Down-regulation of DKK1 and Wnt1/β-catenin pathway by increased homeobox B7 resulted in cell differentiation suppression of intrauterine fetal growth retardation in human placenta

This study aimed to test the influence of homeobox B7 (HoxB7) on the proliferation, invasion, and migration of human trophoblast cells and to reveal the down-regulation of HoxB7 on the transcriptional suppression of Dick Kopf-related protein1 (DKK1) and of Cysteine-rich glycosylated wingless protein 1 (Wnt1)/β-catenin in intrauterine fetal growth retardation (FGR). Quantitative measurement of HoxB7, DKK1, Wnt1, and β-catenin was performed in human placentas collected from normal pregnancies and from FGR with quantitative real time PCR (qRT-PCR).

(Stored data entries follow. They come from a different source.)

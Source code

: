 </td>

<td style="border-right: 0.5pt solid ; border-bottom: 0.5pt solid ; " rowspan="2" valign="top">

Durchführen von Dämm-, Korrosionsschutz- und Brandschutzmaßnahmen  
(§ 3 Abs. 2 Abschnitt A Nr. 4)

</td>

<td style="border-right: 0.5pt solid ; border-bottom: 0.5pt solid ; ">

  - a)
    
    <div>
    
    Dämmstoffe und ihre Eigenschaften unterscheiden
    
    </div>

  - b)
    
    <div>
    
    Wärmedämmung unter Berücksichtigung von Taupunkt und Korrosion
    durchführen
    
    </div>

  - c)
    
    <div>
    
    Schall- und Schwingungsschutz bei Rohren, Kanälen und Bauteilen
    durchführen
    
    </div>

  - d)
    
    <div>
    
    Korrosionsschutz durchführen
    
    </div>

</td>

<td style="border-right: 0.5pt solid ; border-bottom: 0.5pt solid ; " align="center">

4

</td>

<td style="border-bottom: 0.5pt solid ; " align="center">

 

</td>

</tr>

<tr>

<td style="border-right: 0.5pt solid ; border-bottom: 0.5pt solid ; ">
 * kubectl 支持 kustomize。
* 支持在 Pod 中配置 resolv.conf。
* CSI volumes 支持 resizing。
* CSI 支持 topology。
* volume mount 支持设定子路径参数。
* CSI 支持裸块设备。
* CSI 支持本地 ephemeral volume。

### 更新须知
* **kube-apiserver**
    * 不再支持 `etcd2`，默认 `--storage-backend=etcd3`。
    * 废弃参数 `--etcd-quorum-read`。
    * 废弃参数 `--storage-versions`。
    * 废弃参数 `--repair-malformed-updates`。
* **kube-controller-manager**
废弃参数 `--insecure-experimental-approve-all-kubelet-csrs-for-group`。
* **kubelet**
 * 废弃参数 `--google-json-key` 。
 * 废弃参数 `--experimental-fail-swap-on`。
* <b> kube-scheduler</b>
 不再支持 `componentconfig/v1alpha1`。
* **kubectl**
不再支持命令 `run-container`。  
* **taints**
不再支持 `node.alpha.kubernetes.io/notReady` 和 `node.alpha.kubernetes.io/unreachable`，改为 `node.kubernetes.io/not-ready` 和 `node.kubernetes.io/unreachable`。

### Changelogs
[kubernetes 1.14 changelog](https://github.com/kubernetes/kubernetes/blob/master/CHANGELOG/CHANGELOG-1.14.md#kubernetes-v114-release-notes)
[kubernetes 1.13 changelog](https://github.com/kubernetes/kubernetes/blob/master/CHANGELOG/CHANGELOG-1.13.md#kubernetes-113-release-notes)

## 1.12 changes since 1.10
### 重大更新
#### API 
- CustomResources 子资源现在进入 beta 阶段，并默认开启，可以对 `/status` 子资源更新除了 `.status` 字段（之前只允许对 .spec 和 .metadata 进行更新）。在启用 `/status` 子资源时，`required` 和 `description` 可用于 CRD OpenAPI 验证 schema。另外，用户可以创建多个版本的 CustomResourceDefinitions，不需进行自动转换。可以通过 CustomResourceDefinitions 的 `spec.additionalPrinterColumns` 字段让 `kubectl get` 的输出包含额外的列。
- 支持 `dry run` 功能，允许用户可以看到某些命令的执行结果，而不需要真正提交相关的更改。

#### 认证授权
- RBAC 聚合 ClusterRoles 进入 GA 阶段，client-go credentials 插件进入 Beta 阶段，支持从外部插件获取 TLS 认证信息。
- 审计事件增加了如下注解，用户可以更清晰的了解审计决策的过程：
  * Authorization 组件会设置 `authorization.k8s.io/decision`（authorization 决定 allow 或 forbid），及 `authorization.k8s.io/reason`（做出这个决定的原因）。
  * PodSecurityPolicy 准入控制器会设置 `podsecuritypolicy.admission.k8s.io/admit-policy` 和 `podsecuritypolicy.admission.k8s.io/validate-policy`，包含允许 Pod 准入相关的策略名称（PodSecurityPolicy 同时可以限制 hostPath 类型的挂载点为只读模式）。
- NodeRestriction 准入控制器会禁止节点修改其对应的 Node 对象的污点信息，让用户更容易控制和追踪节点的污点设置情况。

Cultured HTR-8/SVneo cells, transfected with a lentiviral plasmid that in-frame expresses human HoxB7 gene, were applied to functional assessment to study the biological impact of HoxB7 gene on DKK1, Wnt1, and β-catenin. Counting Kit-8, Transwell invasion assays, and flow cytometry were applied for the functional measurements. The expression of HoxB7 was significantly increased, and of DKK1, Wnt1, and β-catenin was decreased, in FGR placenta tissues and in HTR-8/SVneo cells. Function studies revealed that overexpression of HoxB7 inhibited proliferation, migration, and invasion in HTR-8/SVneo cells. DKK1, Wnt1, and β-catenin were down-regulated in HTR-8/SVneo cells, inversely correlated with HoxB7 expression. Overexpression of HoxB7 showed a suppressive effect on proliferation, migration, and invasion in the HTR-8/SVneo cells. Our results indicate that HoxB7 inhibited human trophoblast cell differentiation by down-regulating DKK1 expression and that it may affect transcription of Wnt1/β-catenin. The activation of HoxB7 might suppress the cell differentiation in HTR-8/SVneo cell cultures. The Wnt/β-catenin signaling pathway may play a significant role in the pathogenesis of FGR by regulating the invasion and proliferation of trophoblasts.